Der SPD als voraussichtlich größte Oppositionspartei einer Jamaika-Regierung käme im 19. deutschen Bundestag eine wichtige Rolle zu. Als regulatives Element und zudem einzige Oppositionspartei ohne Extremismusproblem könnte sie wichtige Impulse setzen. Sich nach den kräftezehrenden Jahren als gesichtsloser Junior-Partner in einer zunehmend beliebig agierenden großen Koalition wieder mit eigenen Ideen positionieren. Könnte. Stattdessen beschäftigt sich die SPD-Fraktion im Bundestag lieber mit der auch im Hinblick auf ihre Bedeutung für den Wirtschaftsstandort Deutschland vor einer ungewissen Zukunft stehenden Stahlindustrie und mit dem Erhalt von Bürokratie.
So war die Reaktion auf die Sondierungsgespräche von Union, FDP und Grünen zum Thema Mindestlohn als solches erwartbar. Dass es den Genossen dann aber nicht um Existenz oder Höhe ging, überraschte doch. Umso mehr, als dass sich unter der Überschrift “Hände weg vom Mindestlohn” schließlich nur die Forderung fand, die Dokumentationspflichten nicht zu prüfen. Ja, das haben Sie richtig gelesen: Es geht der SPD nicht um den Mindestlohn, sondern um die bürokratischen Pflichten, die sie nicht einmal geprüft sehen wollen.
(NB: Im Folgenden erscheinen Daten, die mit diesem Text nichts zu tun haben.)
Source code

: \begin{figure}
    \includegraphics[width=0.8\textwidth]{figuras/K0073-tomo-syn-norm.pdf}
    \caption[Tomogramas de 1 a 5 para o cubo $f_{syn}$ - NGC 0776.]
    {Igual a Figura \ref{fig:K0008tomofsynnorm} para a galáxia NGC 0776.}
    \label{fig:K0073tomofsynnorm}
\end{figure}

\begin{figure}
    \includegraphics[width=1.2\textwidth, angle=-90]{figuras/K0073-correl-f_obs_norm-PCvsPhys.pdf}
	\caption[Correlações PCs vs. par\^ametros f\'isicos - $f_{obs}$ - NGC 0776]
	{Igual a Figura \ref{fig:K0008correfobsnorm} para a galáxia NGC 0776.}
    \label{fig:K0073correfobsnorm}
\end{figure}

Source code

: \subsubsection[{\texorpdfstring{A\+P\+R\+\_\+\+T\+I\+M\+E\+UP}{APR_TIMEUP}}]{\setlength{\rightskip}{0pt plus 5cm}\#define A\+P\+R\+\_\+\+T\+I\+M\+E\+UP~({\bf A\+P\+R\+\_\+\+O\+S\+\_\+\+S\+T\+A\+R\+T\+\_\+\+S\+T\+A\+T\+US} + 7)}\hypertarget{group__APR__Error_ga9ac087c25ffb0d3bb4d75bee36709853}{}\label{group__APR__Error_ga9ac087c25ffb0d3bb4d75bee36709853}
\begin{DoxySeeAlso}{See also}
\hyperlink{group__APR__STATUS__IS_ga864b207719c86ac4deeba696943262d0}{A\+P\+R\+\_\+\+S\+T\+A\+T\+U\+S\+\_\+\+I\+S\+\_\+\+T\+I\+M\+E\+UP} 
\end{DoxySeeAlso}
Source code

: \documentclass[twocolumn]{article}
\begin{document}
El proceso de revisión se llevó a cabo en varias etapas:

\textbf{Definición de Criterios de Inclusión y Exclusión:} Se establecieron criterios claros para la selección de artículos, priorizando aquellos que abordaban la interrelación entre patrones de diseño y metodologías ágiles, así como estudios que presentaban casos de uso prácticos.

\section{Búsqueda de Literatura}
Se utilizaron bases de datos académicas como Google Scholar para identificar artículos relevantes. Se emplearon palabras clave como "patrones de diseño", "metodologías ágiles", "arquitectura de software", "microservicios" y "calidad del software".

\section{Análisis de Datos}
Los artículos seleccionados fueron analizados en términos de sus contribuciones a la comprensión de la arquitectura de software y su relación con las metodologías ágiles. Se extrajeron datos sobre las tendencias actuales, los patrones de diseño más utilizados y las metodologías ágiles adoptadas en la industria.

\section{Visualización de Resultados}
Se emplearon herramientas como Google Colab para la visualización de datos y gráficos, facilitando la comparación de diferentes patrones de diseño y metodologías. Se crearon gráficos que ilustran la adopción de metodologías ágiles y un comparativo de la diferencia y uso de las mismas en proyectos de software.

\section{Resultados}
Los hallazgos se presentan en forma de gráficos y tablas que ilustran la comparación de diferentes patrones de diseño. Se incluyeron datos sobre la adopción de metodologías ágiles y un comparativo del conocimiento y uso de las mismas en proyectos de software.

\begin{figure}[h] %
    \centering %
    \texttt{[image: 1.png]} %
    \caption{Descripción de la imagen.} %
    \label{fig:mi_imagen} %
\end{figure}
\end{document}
Papierkrieg als sozialdemokratischer Wert.
Auch mag es verwundern, dass sich die Bundestagsfraktion plötzlich mit regionalpolitischen Themen wie dem Standorterhalt bei ThyssenKrupp Steel beschäftigt. Das ist bestimmt ein wichtiges Thema in Duisburg und den umliegenden Einzugsgebiete, da es hier auch um Arbeitsplätze geht. Aber im Jahre 2017 darf man sich einmal fragen, ob eine Fusion in der Stahlindustrie tatsächlich von so weitreichender Bedeutung ist, dass man sich im Bundestag damit beschäftigen müsste. Vermutlich haben hier eher die innigen Verbindungen zwischen Frau Nahles und der IG Metall dazu beigetragen, dieses Thema zur sozialdemokratischen Staatsräson zu erheben.
Hängt Deutschlands Zukunft als post-industrielle Dienstleistungsgesellschaft an staatlich geschützten Stahlwerken und sakrosankten Verwaltungsaufgaben? Wohl kaum. Ein Hamburger Supermarkt warb anlässlich des 30. Firmenjubiläums unter anderem mit einem Einkaufsbeutel. Der Aufdruck: “Entweder gehst du mit der Zeit, oder du gehst mit der Zeit.” Vielleicht sollten sich die Sozialdemokraten darüber einmal Gedanken machen.